- **RECORDS SUPPLIED**
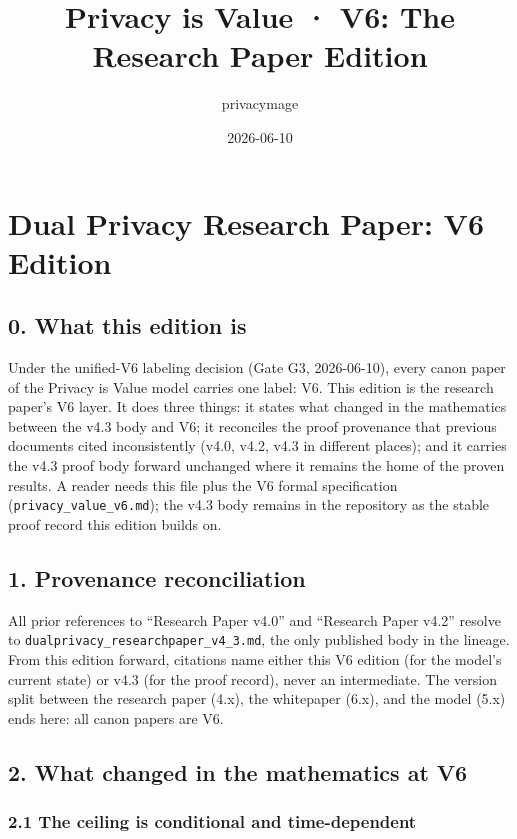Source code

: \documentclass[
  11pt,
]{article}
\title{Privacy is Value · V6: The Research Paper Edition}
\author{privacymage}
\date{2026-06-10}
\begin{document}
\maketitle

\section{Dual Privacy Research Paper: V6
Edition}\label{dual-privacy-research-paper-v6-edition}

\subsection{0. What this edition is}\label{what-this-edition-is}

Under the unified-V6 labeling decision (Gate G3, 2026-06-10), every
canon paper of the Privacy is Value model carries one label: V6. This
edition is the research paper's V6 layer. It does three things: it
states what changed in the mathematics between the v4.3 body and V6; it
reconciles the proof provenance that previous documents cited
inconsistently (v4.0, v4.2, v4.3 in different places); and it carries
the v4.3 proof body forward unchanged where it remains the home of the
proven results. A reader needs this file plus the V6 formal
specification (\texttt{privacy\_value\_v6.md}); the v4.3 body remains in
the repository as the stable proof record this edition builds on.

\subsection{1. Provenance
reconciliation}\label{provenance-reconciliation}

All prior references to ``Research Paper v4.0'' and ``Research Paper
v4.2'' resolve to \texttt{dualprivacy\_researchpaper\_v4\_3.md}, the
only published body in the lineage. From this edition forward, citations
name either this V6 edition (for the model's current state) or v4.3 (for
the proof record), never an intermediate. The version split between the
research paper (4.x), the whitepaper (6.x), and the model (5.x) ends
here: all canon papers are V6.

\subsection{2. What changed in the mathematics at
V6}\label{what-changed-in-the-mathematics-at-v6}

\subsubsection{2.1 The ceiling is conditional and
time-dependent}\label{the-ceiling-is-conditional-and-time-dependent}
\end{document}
...
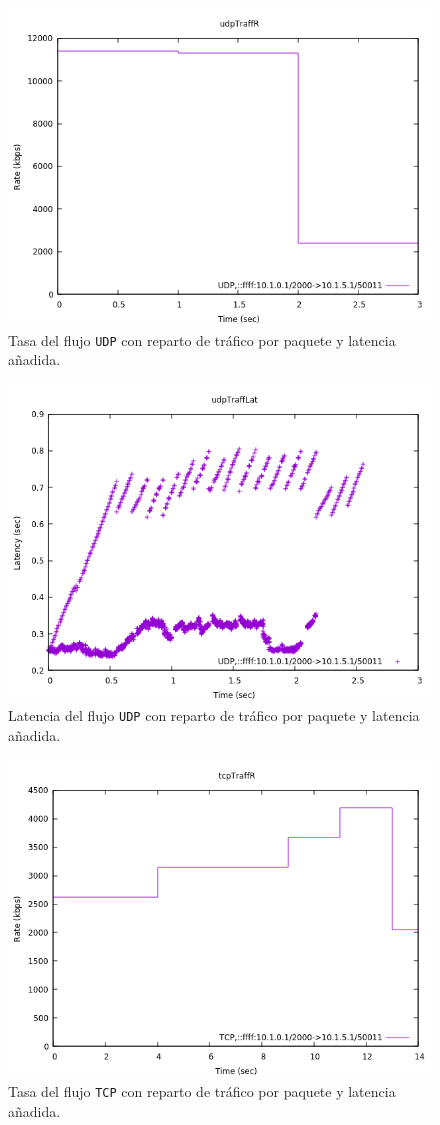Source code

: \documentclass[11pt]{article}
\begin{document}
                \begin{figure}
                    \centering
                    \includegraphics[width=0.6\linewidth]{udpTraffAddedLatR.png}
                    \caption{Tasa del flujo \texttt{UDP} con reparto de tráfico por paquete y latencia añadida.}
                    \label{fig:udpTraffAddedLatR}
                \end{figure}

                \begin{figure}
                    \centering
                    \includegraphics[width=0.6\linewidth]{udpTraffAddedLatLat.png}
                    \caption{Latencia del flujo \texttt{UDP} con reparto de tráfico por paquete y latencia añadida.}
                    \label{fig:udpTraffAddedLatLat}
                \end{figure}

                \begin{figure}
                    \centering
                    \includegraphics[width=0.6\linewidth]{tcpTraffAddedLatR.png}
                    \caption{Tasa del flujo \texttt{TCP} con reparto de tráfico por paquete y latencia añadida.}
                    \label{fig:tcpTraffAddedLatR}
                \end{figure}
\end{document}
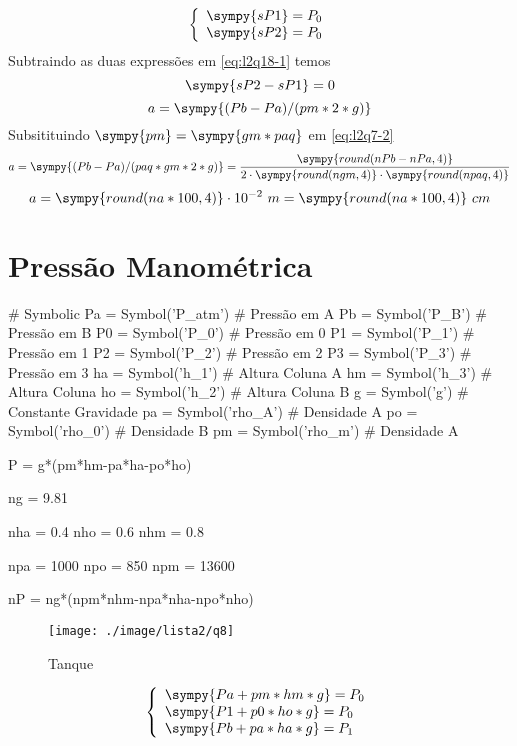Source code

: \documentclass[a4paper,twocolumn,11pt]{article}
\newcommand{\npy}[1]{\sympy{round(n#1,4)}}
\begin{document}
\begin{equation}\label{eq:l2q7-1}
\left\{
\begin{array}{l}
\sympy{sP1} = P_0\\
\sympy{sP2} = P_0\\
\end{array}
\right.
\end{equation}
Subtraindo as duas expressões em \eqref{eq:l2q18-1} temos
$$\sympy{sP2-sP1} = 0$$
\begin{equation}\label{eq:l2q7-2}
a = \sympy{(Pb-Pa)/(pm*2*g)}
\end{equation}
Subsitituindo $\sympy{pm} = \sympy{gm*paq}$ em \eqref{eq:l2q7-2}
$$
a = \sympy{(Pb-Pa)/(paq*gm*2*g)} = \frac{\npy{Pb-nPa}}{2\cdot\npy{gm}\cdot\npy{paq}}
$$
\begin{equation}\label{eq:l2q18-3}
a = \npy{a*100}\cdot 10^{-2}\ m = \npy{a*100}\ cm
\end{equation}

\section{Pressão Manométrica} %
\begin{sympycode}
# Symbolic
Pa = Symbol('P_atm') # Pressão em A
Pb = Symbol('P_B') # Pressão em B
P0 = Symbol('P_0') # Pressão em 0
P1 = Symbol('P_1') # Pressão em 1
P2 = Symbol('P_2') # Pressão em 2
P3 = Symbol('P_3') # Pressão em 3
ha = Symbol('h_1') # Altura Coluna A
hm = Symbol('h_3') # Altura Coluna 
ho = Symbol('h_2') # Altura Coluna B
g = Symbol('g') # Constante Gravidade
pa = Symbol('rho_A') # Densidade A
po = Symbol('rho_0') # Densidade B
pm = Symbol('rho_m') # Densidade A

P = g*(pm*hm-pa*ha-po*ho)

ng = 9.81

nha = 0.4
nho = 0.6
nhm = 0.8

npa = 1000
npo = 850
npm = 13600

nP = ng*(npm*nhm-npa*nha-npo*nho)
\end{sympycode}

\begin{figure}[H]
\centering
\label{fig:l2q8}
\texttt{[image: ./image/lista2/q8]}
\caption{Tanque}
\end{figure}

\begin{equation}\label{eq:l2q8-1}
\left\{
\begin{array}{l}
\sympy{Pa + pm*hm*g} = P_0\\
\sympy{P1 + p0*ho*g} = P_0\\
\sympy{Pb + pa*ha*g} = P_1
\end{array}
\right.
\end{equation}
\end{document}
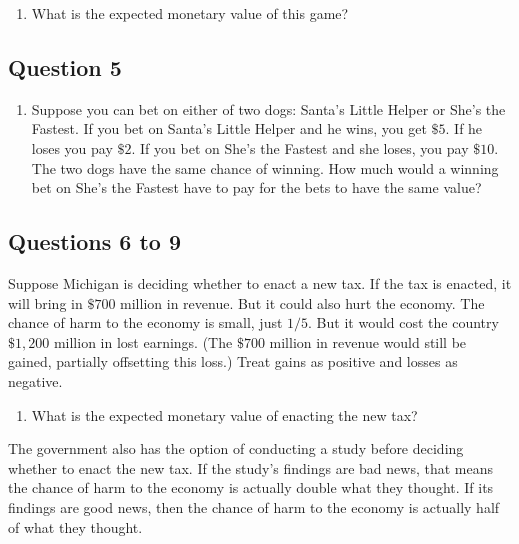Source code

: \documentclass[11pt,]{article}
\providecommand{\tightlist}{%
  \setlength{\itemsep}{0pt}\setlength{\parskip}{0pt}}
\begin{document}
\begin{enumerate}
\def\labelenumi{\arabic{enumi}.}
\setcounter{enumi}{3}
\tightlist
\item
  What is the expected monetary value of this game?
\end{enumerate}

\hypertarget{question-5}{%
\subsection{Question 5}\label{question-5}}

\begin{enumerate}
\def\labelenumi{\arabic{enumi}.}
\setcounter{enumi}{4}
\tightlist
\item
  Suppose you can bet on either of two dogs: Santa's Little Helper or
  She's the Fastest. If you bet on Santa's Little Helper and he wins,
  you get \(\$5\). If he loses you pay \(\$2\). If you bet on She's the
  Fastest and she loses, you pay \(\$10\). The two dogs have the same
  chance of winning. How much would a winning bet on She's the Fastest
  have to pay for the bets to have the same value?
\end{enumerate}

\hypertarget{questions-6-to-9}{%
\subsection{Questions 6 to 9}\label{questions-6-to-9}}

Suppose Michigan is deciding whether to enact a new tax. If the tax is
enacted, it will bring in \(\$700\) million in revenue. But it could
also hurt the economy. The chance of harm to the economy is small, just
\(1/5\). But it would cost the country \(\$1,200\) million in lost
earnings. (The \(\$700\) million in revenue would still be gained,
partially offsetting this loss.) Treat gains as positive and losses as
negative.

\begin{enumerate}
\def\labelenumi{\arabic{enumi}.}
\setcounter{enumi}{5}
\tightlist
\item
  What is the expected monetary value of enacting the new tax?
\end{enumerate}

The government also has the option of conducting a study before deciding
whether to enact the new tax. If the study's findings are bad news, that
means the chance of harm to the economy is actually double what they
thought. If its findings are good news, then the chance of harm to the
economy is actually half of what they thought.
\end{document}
...
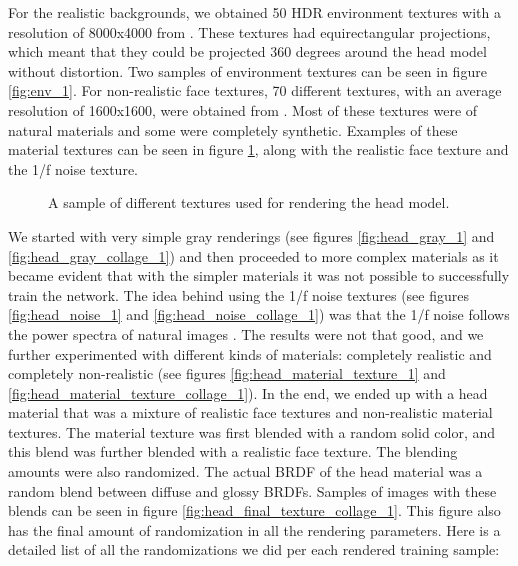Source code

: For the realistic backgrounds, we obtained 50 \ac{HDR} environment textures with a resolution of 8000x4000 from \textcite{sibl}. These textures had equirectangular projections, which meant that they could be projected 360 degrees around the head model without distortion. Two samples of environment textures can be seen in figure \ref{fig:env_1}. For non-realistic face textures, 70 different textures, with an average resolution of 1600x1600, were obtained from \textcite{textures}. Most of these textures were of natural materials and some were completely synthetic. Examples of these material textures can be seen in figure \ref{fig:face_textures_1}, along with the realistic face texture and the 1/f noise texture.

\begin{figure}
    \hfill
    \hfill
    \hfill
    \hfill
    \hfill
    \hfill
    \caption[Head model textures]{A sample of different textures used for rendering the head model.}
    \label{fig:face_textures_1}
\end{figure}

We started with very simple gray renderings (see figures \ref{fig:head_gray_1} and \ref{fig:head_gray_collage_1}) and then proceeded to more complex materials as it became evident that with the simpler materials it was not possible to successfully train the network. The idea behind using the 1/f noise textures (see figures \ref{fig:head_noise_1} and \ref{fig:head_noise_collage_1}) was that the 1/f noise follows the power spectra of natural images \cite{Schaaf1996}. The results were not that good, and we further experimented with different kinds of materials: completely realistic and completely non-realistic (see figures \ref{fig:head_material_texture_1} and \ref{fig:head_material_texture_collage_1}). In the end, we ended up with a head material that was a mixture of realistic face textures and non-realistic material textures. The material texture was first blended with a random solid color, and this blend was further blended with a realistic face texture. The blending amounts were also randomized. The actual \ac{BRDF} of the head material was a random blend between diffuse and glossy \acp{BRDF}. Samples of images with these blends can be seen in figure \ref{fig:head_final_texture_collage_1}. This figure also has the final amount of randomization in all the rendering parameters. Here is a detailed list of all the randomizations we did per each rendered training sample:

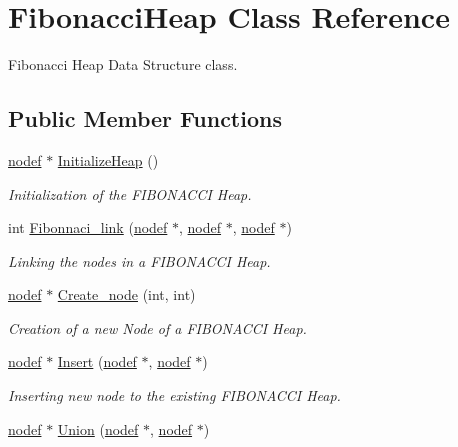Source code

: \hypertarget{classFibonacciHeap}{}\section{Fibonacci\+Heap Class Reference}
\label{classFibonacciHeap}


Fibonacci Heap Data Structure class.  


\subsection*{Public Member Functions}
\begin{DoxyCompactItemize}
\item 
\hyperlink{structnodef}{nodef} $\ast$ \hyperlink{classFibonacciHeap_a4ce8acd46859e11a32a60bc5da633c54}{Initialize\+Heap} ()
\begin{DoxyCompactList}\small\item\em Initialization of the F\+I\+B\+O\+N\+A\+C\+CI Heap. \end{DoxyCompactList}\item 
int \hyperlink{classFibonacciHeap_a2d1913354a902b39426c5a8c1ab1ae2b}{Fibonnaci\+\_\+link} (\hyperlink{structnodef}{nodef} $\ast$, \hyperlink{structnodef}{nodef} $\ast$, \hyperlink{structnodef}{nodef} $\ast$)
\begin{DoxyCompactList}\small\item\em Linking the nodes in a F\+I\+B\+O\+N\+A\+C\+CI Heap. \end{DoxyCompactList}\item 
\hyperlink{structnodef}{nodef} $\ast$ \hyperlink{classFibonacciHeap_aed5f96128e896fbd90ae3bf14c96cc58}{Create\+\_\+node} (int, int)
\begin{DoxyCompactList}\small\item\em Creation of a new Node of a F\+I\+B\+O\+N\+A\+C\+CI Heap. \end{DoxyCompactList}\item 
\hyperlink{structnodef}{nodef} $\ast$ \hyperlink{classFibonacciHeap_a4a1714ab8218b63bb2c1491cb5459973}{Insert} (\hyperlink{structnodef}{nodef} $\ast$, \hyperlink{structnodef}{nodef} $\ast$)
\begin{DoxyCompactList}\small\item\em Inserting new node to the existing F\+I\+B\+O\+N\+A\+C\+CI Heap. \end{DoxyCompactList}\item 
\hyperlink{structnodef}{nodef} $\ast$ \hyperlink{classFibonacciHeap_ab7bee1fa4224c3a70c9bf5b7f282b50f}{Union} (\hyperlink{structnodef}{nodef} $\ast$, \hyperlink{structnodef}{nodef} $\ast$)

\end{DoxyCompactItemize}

- **DESCRIPTION OF THE TASK**
Find how many lines of the entries contain "Altura". Respond with the number only.

- **FINISHED TASK**
3